» **About this exercise**: Which of the lines below contain the string "zero"? Pull each one out of the data.

» **Extracted information**:
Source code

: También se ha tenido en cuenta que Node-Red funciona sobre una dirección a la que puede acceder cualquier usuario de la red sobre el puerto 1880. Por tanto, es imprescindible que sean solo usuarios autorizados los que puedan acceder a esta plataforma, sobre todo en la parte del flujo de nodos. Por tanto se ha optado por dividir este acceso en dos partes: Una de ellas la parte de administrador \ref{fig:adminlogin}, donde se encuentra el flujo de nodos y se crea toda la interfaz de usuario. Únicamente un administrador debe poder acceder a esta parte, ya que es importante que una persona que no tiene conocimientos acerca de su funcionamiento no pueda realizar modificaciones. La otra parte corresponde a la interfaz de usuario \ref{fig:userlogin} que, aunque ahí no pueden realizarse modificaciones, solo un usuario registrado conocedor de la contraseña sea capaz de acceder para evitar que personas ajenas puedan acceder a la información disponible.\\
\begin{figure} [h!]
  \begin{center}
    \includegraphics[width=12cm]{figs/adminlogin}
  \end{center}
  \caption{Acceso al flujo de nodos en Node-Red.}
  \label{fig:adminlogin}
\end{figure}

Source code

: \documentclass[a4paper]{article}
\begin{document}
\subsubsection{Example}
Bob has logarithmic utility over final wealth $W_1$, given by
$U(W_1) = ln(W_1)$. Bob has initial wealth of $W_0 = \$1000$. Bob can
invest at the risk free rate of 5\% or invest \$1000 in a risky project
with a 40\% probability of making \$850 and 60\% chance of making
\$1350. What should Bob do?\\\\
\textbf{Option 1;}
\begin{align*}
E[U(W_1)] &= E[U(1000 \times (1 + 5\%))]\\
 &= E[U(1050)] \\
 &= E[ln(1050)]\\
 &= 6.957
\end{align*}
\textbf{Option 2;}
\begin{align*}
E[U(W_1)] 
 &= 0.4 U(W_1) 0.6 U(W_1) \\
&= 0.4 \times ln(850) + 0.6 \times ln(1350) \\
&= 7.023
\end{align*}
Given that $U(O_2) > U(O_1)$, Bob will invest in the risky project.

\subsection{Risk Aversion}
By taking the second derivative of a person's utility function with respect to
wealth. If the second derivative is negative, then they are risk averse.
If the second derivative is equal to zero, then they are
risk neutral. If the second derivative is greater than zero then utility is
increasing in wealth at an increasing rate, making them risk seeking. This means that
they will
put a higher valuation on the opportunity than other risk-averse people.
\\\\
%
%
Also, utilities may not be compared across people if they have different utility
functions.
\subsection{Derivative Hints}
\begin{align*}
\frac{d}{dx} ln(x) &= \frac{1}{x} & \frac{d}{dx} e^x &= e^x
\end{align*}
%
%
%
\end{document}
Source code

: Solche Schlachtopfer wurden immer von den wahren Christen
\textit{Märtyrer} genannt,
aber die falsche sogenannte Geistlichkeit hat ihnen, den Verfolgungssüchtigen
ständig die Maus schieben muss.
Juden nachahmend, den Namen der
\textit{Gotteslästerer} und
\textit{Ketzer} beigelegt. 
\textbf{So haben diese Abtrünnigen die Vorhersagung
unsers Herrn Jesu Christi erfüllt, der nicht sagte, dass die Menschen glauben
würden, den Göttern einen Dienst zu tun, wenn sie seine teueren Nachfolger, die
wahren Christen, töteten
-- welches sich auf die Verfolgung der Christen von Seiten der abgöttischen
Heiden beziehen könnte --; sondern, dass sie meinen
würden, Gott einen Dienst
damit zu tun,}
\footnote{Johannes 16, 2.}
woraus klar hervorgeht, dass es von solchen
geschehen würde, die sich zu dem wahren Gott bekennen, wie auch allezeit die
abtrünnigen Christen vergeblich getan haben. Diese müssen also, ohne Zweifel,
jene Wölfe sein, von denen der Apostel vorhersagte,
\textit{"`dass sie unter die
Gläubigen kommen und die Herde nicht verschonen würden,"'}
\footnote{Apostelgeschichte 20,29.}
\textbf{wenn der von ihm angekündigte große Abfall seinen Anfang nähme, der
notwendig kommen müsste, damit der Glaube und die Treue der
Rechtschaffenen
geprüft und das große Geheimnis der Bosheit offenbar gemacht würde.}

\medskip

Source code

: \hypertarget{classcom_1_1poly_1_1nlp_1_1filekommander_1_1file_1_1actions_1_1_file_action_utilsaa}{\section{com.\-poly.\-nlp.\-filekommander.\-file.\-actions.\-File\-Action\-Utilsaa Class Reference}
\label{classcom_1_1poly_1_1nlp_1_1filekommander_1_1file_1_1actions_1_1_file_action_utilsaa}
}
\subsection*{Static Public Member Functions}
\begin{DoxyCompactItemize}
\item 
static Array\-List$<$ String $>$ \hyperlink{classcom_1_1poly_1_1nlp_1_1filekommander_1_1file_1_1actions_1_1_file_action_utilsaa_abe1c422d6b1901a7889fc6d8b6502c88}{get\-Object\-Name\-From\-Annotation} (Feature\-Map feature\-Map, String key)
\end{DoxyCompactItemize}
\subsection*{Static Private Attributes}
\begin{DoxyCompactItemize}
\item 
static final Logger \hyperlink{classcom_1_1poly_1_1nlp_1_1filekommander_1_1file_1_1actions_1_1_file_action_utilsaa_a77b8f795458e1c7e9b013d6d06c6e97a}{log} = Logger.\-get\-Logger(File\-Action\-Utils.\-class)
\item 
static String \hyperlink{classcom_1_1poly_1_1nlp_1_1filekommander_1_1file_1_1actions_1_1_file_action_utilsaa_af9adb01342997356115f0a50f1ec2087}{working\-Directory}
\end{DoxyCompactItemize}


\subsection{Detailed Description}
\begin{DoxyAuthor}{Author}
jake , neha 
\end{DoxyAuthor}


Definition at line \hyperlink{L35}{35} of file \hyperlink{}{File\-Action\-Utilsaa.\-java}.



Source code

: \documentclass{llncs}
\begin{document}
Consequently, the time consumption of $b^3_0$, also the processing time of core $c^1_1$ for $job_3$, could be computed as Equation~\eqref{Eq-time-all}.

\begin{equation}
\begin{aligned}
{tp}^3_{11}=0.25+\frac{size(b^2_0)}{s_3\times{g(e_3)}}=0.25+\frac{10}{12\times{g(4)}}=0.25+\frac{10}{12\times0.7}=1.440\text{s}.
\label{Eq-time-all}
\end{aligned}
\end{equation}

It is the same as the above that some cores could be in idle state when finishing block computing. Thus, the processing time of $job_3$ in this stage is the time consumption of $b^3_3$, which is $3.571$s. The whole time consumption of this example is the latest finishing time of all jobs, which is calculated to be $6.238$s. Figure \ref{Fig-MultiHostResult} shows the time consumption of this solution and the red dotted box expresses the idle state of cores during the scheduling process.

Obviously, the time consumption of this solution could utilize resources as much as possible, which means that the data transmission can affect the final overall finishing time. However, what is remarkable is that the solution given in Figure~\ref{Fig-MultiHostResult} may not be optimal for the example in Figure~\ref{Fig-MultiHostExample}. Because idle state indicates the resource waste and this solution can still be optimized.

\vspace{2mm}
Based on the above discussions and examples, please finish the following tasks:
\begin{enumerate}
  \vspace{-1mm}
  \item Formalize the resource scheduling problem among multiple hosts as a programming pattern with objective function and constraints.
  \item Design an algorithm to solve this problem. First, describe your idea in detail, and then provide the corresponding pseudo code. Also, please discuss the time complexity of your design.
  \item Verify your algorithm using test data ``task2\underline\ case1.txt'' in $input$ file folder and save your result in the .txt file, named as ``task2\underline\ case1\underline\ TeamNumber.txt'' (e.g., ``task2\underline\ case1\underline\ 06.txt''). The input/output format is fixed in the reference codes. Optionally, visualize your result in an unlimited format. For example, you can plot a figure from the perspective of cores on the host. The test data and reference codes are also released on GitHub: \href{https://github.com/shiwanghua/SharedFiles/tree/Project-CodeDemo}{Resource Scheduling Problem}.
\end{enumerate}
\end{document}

» **Task answer**:
If the second derivative is equal to zero, then they are
risk neutral. If the second derivative is greater than zero then utility is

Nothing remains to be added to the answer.